Repeat only the stretch of lines below that runs from the line with "[kubectl]: https://kubernetes.io/docs/reference/kubectl/" through the line with "[az-aks-create]: /cli/azure/aks#az-aks-create", unaltered.

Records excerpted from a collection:
_ _ _

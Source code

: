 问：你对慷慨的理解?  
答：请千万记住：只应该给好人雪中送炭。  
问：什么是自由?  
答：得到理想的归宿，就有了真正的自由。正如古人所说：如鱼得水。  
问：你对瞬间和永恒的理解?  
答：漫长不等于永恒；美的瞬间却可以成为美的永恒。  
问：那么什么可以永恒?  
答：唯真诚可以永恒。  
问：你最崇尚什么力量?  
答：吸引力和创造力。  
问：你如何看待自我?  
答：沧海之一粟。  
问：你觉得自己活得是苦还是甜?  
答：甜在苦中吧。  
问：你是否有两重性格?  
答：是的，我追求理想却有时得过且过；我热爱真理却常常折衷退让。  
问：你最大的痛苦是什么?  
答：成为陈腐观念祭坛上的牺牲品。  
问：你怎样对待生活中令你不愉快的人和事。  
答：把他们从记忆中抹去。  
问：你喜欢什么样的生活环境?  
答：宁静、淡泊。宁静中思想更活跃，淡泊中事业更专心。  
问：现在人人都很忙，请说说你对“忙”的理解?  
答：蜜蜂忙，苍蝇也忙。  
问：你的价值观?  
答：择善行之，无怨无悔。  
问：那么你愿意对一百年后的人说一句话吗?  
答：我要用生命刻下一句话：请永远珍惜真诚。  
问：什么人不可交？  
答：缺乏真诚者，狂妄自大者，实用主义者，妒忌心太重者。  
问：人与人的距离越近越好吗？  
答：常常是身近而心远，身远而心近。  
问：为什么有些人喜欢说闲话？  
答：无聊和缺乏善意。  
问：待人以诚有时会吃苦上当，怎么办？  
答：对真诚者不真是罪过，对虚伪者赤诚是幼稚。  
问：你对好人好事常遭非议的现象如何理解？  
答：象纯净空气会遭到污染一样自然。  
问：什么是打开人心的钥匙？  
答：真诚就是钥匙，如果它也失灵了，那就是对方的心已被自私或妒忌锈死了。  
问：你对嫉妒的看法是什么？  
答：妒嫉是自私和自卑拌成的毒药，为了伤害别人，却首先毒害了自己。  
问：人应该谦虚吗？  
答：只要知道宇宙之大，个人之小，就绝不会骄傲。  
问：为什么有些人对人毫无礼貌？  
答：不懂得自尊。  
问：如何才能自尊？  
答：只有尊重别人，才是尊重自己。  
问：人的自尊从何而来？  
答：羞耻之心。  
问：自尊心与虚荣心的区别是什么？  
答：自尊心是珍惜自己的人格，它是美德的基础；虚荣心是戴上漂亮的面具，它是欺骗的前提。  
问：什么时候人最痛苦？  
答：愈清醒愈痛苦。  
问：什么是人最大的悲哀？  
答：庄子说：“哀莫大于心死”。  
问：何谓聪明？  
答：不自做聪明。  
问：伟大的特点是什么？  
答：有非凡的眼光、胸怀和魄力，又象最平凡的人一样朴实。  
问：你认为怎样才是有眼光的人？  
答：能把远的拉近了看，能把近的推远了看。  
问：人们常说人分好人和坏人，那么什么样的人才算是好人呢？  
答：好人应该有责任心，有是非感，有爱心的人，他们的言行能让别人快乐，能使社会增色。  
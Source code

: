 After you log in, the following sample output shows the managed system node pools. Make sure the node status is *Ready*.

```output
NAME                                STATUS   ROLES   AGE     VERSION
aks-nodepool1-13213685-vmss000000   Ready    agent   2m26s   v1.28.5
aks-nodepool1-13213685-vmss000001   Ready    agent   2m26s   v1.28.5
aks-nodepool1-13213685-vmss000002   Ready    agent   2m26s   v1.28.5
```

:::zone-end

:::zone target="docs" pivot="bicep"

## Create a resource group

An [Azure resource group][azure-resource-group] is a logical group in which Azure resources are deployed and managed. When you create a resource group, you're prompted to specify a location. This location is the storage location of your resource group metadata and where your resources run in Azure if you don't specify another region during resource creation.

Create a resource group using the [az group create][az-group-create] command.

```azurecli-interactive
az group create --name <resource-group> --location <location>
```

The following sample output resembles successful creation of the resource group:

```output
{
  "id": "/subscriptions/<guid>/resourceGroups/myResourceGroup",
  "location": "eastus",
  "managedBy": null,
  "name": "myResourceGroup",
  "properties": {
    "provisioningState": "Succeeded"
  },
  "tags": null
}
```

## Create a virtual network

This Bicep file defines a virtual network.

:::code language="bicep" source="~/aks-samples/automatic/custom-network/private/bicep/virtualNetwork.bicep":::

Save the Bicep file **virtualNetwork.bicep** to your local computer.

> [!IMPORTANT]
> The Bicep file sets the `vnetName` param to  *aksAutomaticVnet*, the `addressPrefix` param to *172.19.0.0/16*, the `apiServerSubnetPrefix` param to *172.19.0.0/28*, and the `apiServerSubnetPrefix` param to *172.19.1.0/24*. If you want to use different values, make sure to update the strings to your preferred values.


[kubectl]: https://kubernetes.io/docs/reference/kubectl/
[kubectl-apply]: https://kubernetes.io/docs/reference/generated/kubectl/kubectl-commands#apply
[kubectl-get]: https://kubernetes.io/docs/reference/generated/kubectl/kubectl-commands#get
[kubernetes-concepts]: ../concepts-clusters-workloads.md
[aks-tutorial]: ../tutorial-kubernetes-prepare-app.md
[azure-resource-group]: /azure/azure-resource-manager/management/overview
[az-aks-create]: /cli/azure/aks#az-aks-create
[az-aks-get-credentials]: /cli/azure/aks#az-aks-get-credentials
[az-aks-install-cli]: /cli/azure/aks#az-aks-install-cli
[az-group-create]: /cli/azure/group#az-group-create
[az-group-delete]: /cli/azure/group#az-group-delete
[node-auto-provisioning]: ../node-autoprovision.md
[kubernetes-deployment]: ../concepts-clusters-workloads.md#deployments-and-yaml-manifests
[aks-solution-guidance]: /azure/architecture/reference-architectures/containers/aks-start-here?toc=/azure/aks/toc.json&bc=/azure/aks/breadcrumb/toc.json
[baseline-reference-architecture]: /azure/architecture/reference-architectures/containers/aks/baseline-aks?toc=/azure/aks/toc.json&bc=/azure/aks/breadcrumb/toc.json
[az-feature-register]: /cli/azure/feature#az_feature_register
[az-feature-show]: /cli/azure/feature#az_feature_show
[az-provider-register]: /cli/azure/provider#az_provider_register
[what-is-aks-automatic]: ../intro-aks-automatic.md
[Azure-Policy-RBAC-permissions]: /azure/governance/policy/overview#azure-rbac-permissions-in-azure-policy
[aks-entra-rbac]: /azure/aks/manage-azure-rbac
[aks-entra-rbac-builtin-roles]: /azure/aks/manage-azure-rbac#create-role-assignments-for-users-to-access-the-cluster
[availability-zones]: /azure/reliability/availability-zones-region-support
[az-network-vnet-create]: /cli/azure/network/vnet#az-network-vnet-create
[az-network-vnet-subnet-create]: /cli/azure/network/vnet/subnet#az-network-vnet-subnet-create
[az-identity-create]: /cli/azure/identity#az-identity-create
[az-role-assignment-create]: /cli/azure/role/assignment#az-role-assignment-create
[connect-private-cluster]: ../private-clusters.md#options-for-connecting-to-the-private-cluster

_ _ _

> **Output for this exercise**:
[kubectl]: https://kubernetes.io/docs/reference/kubectl/
[kubectl-apply]: https://kubernetes.io/docs/reference/generated/kubectl/kubectl-commands#apply
[kubectl-get]: https://kubernetes.io/docs/reference/generated/kubectl/kubectl-commands#get
[kubernetes-concepts]: ../concepts-clusters-workloads.md
[aks-tutorial]: ../tutorial-kubernetes-prepare-app.md
[azure-resource-group]: /azure/azure-resource-manager/management/overview
[az-aks-create]: /cli/azure/aks#az-aks-create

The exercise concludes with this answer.